19 maggio 2024
Aggiornato 05:00
Campagne in grave crisi

Un agricoltore su tre teme di chiudere l’azienda

Costi troppo opprimenti e prezzi in caduta libera Il 60 per cento delle imprese denuncia bilanci “in rosso”

ROMA - Un agricoltore su tre teme di essere costretto a chiudere la propria azienda a causa delle grandissime difficoltà (costi produttivi, contributivi e burocratici eccessivi, prezzi sui campi in caduta libera, redditi in crollo record) che incontra; sei su dieci segnalano conti «in rosso», il 96,3 per cento ritiene totalmente insufficienti per l’agricoltura i provvedimenti varati negli ultimi due anni, mentre il 34,8 per cento si dichiara scoraggiato e pensa addirittura ad un abbandono dell’attività produttiva.

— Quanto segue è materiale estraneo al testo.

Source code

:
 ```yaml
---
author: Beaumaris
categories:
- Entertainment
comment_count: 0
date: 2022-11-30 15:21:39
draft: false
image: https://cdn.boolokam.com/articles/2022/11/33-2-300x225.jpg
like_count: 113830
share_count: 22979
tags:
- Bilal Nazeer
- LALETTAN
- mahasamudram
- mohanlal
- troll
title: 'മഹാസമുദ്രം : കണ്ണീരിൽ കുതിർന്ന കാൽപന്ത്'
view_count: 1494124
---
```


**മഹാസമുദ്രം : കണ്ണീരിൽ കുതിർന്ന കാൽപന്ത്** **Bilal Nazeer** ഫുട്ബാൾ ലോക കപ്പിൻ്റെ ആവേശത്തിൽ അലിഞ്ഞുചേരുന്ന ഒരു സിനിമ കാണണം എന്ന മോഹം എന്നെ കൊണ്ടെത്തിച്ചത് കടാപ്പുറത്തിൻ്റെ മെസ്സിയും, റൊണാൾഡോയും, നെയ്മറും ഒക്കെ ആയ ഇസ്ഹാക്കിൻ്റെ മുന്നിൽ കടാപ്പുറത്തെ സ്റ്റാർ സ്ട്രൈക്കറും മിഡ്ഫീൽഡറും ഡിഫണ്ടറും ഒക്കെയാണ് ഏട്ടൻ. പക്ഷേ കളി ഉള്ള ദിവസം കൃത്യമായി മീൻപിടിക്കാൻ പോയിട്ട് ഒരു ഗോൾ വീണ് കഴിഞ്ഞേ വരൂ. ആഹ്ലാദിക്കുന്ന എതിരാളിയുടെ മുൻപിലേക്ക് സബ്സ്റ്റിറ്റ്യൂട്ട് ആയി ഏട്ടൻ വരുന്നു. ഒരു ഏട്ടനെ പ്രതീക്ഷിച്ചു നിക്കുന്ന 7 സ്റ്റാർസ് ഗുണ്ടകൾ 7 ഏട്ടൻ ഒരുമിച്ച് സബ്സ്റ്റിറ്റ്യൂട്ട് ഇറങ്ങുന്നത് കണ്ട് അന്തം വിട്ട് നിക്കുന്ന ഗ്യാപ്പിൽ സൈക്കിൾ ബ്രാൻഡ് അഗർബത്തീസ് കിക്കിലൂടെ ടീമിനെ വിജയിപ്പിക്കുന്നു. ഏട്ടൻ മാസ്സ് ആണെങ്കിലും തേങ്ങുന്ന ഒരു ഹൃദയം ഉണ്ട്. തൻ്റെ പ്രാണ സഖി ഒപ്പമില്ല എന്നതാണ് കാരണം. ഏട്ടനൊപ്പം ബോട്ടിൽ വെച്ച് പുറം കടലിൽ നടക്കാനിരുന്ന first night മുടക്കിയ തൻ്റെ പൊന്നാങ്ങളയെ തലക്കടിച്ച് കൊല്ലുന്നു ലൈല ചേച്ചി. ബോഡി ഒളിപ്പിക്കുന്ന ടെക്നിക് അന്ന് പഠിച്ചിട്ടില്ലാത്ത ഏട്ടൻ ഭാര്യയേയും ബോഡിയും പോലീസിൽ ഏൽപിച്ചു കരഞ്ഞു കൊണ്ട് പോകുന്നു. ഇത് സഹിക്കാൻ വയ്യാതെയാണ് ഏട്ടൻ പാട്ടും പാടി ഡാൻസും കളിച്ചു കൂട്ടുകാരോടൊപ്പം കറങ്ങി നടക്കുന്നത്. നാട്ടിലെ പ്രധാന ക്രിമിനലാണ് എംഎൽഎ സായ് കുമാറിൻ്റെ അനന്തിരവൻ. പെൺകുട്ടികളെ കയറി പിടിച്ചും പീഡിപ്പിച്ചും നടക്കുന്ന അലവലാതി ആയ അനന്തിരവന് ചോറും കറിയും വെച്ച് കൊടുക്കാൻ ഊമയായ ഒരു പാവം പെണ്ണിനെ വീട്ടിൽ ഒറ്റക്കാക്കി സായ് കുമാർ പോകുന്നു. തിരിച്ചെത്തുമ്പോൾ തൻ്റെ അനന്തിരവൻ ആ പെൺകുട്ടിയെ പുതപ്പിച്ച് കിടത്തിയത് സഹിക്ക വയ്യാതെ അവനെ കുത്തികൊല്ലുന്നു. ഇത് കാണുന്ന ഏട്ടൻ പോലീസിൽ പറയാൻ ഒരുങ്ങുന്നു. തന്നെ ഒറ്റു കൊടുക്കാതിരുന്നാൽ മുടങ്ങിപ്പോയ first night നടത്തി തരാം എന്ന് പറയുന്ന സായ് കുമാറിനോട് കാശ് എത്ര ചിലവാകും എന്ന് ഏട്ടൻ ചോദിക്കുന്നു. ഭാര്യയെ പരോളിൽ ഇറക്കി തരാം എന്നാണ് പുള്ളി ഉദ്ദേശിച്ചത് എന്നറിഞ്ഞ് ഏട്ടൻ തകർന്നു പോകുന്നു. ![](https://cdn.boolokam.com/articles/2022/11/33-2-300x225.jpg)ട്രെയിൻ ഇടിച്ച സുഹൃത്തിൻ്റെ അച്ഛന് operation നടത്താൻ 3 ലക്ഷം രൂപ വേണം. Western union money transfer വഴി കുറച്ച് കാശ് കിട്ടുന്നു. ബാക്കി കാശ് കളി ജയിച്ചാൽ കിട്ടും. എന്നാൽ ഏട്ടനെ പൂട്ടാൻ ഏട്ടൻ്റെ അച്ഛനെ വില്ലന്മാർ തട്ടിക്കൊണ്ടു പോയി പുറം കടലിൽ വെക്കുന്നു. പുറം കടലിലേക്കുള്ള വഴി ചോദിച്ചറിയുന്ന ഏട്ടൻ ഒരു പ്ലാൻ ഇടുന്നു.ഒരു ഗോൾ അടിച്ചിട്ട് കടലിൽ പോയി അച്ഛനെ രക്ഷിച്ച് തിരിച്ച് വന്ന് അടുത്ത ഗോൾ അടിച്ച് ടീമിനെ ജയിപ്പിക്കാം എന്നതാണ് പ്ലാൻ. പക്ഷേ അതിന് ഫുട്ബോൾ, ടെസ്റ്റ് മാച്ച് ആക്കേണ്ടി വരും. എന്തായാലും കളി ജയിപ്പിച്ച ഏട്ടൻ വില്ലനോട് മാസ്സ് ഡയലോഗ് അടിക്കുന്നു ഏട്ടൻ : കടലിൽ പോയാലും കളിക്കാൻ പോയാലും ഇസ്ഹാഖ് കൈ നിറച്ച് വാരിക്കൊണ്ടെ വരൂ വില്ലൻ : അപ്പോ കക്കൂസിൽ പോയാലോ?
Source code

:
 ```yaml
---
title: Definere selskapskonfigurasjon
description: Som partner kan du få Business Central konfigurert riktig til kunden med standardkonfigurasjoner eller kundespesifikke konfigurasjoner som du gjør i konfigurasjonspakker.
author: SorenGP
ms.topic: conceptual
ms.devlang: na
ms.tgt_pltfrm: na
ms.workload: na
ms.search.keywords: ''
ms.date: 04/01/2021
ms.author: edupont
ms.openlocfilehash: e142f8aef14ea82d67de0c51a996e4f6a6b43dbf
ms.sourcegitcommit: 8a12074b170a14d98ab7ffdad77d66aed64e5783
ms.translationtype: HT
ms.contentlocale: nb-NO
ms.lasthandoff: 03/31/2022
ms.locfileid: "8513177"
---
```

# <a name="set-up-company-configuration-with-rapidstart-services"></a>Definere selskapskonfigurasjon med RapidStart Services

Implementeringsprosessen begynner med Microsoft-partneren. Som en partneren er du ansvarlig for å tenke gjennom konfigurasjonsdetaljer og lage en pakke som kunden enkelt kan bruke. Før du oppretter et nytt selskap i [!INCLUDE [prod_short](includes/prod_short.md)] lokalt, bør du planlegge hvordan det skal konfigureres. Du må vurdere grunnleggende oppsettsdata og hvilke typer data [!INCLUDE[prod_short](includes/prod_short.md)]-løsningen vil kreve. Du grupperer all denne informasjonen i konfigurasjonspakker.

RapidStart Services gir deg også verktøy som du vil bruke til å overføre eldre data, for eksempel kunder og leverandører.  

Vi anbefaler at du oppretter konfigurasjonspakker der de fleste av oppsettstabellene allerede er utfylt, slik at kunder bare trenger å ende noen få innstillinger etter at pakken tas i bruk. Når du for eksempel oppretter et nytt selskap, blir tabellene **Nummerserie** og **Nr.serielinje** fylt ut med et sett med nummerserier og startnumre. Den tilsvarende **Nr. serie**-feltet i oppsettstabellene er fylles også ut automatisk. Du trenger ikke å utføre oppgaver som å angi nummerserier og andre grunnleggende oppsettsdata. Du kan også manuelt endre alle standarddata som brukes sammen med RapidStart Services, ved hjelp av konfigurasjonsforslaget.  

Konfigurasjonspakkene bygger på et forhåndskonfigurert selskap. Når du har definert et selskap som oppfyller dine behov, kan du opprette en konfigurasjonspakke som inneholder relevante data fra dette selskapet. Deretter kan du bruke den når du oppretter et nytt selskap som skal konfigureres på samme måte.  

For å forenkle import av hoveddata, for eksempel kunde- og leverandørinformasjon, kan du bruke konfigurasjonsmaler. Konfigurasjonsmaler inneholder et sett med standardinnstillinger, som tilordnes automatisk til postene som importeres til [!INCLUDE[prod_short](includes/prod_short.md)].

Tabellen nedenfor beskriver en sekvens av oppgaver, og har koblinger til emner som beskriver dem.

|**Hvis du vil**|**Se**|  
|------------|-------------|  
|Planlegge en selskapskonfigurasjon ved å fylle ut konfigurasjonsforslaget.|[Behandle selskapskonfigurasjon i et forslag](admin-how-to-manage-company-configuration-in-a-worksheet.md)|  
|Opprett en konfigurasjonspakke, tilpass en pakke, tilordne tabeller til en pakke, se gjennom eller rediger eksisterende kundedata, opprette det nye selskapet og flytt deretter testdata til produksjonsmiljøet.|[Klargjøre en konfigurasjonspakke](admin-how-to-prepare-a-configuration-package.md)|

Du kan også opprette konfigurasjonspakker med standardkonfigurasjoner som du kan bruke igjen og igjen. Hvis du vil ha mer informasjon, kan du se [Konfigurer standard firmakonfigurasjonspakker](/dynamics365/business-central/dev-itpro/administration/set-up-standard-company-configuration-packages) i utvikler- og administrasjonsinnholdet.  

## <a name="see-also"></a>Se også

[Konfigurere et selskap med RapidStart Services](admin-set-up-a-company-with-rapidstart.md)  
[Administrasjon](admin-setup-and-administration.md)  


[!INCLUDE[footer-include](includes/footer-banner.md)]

Per il 95,6 per cento l’attuale situazione di profonda crisi che sta investendo il settore primario, sempre più in emergenza, rischia di protrarsi ulteriormente e difficilmente si riuscirà a superare nel giro di tre-quattro anni. Il 75 per cento incontra difficoltà nella richiesta di credito. E’ quanto risulta da un’indagine compiuta dalla Cia-Confederazione italiana agricoltori sull’intero territorio nazionale sull’indice di fiducia degli imprenditori agricoli davanti alla complessa congiuntura che sta penalizzando il mondo agricolo del nostro Paese.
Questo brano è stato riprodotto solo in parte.